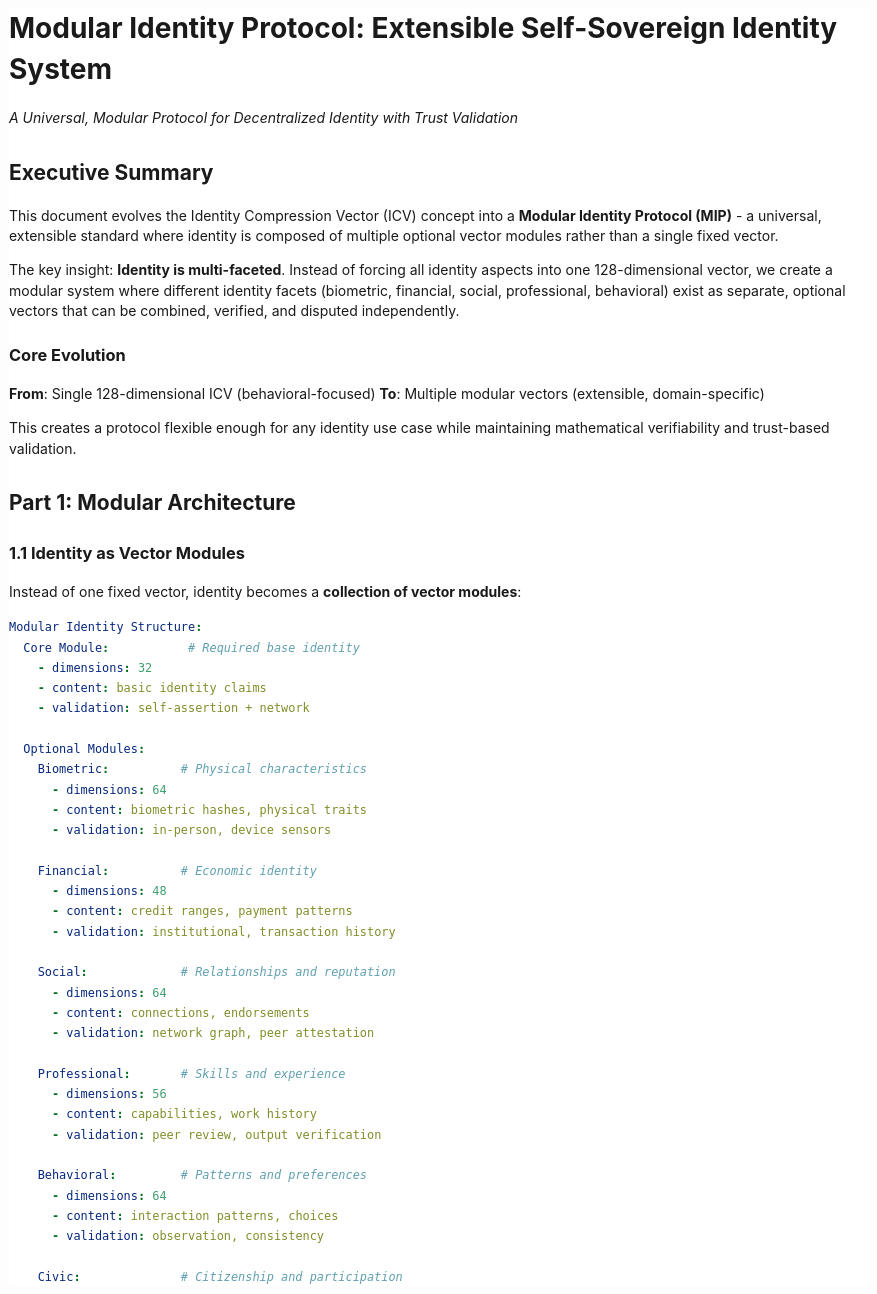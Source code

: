 # Modular Identity Protocol: Extensible Self-Sovereign Identity System
*A Universal, Modular Protocol for Decentralized Identity with Trust Validation*

## Executive Summary

This document evolves the Identity Compression Vector (ICV) concept into a **Modular Identity Protocol (MIP)** - a universal, extensible standard where identity is composed of multiple optional vector modules rather than a single fixed vector.

The key insight: **Identity is multi-faceted**. Instead of forcing all identity aspects into one 128-dimensional vector, we create a modular system where different identity facets (biometric, financial, social, professional, behavioral) exist as separate, optional vectors that can be combined, verified, and disputed independently.

### Core Evolution

**From**: Single 128-dimensional ICV (behavioral-focused)
**To**: Multiple modular vectors (extensible, domain-specific)

This creates a protocol flexible enough for any identity use case while maintaining mathematical verifiability and trust-based validation.

## Part 1: Modular Architecture

### 1.1 Identity as Vector Modules

Instead of one fixed vector, identity becomes a **collection of vector modules**:

```yaml
Modular Identity Structure:
  Core Module:           # Required base identity
    - dimensions: 32
    - content: basic identity claims
    - validation: self-assertion + network

  Optional Modules:
    Biometric:          # Physical characteristics
      - dimensions: 64
      - content: biometric hashes, physical traits
      - validation: in-person, device sensors

    Financial:          # Economic identity
      - dimensions: 48
      - content: credit ranges, payment patterns
      - validation: institutional, transaction history

    Social:             # Relationships and reputation
      - dimensions: 64
      - content: connections, endorsements
      - validation: network graph, peer attestation

    Professional:       # Skills and experience
      - dimensions: 56
      - content: capabilities, work history
      - validation: peer review, output verification

    Behavioral:         # Patterns and preferences
      - dimensions: 64
      - content: interaction patterns, choices
      - validation: observation, consistency

    Civic:              # Citizenship and participation
```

● **What to do**
The lines to return are those with the string "peer" in them; copy each from the entries above.

● **Reply to the exercise**
      - validation: network graph, peer attestation
      - validation: peer review, output verification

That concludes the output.